───── Records supplied

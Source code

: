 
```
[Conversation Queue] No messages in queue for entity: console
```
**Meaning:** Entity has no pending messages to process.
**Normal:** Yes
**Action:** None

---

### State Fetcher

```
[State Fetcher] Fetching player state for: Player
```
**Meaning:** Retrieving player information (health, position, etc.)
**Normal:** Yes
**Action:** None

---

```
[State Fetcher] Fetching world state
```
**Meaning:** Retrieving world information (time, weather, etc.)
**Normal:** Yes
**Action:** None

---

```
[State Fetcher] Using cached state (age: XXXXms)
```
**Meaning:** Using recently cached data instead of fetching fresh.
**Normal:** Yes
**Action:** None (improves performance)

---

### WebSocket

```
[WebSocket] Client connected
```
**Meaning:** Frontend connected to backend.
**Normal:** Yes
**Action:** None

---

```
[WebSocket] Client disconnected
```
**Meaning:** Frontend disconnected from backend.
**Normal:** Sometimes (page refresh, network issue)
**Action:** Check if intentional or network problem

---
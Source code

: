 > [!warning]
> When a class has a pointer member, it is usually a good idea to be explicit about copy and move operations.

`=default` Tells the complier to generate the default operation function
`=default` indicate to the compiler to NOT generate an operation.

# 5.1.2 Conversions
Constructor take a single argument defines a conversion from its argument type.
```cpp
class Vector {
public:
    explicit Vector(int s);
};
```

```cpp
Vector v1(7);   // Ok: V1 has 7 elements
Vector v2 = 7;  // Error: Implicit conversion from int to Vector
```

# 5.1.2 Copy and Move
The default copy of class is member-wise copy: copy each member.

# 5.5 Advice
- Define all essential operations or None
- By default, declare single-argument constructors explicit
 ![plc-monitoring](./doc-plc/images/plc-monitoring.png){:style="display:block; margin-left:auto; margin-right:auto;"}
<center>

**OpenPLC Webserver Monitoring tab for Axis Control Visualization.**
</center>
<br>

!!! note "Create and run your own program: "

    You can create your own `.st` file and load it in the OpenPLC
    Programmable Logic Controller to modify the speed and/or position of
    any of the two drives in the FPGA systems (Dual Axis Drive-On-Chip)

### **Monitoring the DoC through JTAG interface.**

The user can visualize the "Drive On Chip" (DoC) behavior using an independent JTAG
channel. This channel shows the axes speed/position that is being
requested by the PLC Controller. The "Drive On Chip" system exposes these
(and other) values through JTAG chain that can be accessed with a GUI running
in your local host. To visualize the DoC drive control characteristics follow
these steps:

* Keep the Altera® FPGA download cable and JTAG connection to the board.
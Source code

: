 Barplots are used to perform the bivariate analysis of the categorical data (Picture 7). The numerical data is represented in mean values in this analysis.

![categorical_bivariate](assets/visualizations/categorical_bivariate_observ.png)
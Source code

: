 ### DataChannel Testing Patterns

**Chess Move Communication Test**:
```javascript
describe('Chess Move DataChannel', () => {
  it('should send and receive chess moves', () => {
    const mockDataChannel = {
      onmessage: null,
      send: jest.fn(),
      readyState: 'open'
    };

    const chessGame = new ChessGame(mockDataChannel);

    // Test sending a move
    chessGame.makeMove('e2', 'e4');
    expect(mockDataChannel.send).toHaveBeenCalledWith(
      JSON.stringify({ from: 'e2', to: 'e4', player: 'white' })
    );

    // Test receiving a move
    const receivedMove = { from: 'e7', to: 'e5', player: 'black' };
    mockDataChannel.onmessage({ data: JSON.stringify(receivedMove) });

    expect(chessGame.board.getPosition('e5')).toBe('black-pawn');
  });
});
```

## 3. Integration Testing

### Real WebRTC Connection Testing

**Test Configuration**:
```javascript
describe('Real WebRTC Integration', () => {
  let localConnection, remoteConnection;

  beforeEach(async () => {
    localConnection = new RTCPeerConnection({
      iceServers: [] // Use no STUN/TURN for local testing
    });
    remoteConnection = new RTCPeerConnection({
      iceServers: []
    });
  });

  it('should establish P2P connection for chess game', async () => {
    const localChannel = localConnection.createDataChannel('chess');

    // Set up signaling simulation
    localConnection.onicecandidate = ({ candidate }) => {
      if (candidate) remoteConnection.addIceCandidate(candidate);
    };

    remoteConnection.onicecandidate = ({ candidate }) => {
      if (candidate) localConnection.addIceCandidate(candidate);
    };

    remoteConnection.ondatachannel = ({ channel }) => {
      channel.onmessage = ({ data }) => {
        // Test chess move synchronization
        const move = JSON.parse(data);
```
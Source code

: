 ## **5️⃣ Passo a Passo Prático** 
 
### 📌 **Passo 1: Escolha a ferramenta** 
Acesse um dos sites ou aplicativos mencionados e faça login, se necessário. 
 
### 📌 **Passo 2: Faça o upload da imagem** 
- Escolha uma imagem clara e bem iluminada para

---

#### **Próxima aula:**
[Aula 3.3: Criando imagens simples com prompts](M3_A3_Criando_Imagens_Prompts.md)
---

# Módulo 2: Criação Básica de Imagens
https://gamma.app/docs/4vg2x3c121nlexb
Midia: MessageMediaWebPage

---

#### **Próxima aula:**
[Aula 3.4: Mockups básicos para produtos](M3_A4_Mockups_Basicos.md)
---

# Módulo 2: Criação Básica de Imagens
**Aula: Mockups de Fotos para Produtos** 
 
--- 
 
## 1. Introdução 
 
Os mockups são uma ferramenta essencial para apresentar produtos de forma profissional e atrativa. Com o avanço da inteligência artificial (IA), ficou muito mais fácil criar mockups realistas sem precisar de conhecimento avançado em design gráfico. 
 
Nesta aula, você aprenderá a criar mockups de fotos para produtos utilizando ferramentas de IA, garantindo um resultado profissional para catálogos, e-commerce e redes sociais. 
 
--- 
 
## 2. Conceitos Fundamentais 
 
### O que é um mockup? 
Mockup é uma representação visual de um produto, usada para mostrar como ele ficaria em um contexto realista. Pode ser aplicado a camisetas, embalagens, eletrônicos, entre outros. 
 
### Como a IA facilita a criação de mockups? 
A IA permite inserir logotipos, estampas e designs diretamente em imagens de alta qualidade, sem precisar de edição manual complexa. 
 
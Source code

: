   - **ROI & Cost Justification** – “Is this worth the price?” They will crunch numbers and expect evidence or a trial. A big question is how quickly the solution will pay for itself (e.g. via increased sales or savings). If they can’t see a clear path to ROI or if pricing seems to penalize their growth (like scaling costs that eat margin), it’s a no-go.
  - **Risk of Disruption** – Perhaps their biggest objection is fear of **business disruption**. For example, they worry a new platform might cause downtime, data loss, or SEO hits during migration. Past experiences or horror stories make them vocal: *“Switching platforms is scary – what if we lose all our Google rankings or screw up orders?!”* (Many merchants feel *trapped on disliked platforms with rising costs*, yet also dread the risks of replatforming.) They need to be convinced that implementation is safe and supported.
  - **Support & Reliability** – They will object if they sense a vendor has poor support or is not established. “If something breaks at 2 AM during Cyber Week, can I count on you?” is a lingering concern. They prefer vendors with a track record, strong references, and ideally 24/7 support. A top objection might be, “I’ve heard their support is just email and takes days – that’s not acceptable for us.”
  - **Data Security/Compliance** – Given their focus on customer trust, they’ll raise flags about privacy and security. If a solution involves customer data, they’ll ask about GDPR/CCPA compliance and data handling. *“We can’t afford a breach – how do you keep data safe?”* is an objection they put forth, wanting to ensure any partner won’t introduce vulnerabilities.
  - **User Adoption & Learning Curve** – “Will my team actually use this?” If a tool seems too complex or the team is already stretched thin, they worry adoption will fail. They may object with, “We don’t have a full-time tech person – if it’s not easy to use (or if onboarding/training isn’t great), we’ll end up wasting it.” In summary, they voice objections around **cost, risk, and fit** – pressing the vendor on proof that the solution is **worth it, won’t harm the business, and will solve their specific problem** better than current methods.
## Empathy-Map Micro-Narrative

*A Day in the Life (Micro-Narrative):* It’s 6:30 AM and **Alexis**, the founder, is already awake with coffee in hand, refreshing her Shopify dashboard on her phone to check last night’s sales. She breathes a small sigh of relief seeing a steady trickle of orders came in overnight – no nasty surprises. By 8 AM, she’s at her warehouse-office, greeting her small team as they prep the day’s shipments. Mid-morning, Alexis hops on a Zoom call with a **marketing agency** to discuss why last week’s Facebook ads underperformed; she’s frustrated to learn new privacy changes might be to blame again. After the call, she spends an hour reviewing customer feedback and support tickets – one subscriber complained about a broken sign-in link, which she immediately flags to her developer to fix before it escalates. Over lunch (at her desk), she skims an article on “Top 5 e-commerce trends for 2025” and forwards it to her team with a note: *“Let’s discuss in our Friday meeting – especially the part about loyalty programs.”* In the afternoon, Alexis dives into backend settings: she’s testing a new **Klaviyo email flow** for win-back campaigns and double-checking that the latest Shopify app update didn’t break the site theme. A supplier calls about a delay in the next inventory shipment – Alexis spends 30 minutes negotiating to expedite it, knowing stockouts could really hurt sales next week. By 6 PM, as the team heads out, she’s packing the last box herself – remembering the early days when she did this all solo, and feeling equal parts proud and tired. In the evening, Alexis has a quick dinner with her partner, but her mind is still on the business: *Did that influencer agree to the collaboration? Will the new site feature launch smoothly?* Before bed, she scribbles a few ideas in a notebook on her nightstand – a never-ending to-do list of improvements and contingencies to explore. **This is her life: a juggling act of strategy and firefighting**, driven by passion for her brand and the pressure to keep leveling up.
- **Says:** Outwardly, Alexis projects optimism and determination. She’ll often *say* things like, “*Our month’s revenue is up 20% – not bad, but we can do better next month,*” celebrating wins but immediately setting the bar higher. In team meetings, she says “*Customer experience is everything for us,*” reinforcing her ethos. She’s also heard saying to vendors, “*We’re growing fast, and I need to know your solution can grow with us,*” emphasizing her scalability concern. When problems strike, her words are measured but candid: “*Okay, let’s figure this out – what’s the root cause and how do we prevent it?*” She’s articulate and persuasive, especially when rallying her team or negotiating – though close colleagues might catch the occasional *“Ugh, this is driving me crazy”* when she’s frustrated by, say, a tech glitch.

──────────

Instructions to follow: From the records above, return each line that has the string "default".

Response below:
`=default` Tells the complier to generate the default operation function
`=default` indicate to the compiler to NOT generate an operation.
The default copy of class is member-wise copy: copy each member.
- By default, declare single-argument constructors explicit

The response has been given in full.